Por Redacción
Ciudad De México, 23 de marzo de 2026.- La presidenta Claudia Sheinbaum Pardo ordenó a la Fiscalía General de la República (FGR) iniciar una investigación penal tras confirmarse un derrame de petróleo que afecta aproximadamente 630 kilómetros de litoral en el Golfo de México. La mandataria precisó que el origen principal del vertido fue un barco perteneciente a una empresa privada, aunque se ha detectado un incidente menor vinculado a la refinería Dos Bocas, sin aclarar la relación exacta entre ambos eventos.
En declaraciones oficiales, la jefa del Ejecutivo federal indicó que ya existe un delito penal en este caso, motivo por el cual solicitó la intervención de la fiscalía para determinar responsabilidades. “Sí, hubo un derrame, como ustedes saben, de un barco que se están haciendo todavía todas las investigaciones y también le pedimos a la fiscalía también que pudiera intervenir, porque finalmente ya hay delito penal en este caso”, afirmó Sheinbaum Pardo.
Aunque la presidenta enfatizó que “no es derrame de Pemex”, la empresa petrolera estatal ha sido desplegada para liderar las operaciones de limpieza en el océano y las playas afectadas.

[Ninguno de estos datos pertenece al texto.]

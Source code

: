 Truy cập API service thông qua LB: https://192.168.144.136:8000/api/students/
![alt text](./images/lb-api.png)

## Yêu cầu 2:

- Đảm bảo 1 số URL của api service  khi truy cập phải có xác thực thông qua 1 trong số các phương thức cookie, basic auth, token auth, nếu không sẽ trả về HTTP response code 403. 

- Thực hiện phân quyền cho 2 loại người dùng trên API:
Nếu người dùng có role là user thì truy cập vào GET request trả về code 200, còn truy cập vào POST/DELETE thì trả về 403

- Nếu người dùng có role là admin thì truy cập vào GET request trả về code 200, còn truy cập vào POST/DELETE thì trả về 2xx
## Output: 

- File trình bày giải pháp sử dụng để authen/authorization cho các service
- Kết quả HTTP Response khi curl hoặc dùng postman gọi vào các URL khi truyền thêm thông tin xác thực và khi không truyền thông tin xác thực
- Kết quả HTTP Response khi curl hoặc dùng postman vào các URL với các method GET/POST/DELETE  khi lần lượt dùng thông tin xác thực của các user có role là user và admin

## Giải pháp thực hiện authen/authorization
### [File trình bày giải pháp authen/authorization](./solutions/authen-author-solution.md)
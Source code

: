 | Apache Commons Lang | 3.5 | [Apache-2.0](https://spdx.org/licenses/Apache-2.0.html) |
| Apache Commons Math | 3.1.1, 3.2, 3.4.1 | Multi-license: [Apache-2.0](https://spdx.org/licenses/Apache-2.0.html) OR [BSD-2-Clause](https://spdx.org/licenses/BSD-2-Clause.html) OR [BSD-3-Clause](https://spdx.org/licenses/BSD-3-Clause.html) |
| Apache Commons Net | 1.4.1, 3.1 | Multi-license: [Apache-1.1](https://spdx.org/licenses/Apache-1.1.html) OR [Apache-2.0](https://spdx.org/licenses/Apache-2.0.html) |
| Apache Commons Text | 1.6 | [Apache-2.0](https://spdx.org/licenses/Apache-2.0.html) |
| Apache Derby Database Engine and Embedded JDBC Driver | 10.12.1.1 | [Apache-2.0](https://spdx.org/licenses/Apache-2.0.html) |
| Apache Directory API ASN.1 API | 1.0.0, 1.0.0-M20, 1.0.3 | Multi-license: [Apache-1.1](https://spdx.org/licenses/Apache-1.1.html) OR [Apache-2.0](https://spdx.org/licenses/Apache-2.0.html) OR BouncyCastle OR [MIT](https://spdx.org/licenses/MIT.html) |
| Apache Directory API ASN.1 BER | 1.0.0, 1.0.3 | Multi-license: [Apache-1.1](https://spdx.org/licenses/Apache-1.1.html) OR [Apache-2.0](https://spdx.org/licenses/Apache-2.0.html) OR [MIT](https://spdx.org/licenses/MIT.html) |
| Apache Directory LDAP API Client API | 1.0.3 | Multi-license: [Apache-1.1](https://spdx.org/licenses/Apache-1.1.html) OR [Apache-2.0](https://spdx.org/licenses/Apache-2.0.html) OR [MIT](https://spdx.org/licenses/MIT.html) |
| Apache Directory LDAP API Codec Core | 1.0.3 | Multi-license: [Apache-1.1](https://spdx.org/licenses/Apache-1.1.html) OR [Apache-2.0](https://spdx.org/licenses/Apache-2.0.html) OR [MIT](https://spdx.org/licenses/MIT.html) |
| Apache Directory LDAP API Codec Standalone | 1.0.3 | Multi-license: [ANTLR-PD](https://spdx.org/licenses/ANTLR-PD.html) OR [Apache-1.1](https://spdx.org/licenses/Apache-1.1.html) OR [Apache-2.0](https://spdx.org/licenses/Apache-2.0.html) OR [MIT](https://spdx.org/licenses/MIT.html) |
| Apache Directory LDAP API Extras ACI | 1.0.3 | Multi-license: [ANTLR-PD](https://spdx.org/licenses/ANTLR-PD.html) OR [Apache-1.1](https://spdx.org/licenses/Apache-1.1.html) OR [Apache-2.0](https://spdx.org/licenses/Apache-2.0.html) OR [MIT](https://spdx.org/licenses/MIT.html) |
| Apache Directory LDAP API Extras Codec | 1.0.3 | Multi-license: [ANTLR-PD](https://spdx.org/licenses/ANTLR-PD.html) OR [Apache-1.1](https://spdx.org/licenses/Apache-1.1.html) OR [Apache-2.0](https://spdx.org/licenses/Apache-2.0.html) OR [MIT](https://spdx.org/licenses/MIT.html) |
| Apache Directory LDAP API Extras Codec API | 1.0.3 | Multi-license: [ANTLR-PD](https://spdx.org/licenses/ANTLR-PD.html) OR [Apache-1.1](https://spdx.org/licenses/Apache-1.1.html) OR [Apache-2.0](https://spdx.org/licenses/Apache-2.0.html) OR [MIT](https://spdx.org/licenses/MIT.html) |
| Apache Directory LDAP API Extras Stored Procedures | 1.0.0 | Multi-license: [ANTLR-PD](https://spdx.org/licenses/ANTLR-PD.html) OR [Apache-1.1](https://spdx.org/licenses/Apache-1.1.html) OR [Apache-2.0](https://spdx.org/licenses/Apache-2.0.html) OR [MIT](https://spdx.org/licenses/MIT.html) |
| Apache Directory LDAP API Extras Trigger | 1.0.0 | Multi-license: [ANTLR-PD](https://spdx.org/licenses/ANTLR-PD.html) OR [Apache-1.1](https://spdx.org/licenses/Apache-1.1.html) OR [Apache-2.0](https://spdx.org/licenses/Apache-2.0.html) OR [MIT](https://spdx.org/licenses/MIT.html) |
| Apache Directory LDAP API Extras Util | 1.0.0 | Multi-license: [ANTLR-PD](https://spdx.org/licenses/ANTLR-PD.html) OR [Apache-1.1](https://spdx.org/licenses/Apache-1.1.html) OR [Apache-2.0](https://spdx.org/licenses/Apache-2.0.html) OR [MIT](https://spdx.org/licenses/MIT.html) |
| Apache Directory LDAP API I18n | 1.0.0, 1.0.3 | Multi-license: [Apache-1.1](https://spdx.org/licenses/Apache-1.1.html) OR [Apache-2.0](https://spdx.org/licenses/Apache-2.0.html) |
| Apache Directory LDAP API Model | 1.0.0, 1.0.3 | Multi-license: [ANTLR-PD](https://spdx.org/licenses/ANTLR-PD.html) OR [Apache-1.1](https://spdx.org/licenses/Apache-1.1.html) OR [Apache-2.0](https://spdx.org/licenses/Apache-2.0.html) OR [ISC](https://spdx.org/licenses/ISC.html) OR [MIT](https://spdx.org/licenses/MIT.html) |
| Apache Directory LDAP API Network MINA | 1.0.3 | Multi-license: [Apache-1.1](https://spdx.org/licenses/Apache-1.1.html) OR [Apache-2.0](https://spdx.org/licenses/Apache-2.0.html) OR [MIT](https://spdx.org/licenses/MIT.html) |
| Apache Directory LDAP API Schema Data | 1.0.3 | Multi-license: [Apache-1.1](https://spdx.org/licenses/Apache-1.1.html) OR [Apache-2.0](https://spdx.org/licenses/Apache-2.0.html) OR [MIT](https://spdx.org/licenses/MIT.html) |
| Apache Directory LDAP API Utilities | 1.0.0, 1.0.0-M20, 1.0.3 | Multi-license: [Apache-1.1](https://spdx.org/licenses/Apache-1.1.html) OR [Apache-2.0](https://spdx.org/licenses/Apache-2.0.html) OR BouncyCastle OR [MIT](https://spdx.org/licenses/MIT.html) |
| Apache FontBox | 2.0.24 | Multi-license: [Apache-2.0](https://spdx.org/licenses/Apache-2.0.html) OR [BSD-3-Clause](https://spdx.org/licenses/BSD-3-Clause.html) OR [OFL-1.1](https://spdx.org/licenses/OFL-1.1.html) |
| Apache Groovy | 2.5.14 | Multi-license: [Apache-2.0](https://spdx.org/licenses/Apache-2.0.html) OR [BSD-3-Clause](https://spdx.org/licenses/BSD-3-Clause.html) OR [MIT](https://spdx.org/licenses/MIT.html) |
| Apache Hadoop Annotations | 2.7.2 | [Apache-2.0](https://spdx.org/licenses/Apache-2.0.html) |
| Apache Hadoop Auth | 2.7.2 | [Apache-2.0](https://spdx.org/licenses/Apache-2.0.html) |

Claudia Sheinbaum instruyó personalmente al director de Pemex, Víctor Rodríguez, para que se trasladara a la zona del siniestro con el fin de evaluar la situación y determinar si se requieren recursos adicionales para acelerar los trabajos de remediación.
El impacto ambiental se extiende desde la laguna de Tamiahua, en Veracruz, hasta Paraíso, en Tabasco, cubriendo casi la totalidad del Corredor Arrecifal del Suroeste del Golfo de México. En las labores de investigación y respuesta al desastre participan también la Procuraduría Federal de Protección al Ambiente (Profepa), la Agencia de Seguridad, Energía y Ambiente (ASEA) y la Secretaría de Medio Ambiente y Recursos Naturales (Semarnat), aunque no se han detallado sus roles específicos más allá de su participación en el proceso.
Hasta el momento, la investigación no ha revelado el nombre del barco involucrado ni la identidad de la empresa propietaria, datos que permanecen bajo reserva mientras avanzan los trabajos de indagatoria. Tampoco se ha especificado el volumen exacto de hidrocarburos derramados ni el tipo penal concreto que se persigue, información que se espera sea esclarecida por la FGR en los próximos días.
La contaminación de esta magnitud en la costa del Golfo representa un desafío significativo para los ecosistemas marinos y las actividades económicas locales, especialmente la pesca. Mientras las autoridades federales coordinan la respuesta técnica y legal, la limpieza de las playas y cuerpos de agua continúa como prioridad inmediata bajo la supervisión de Pemex.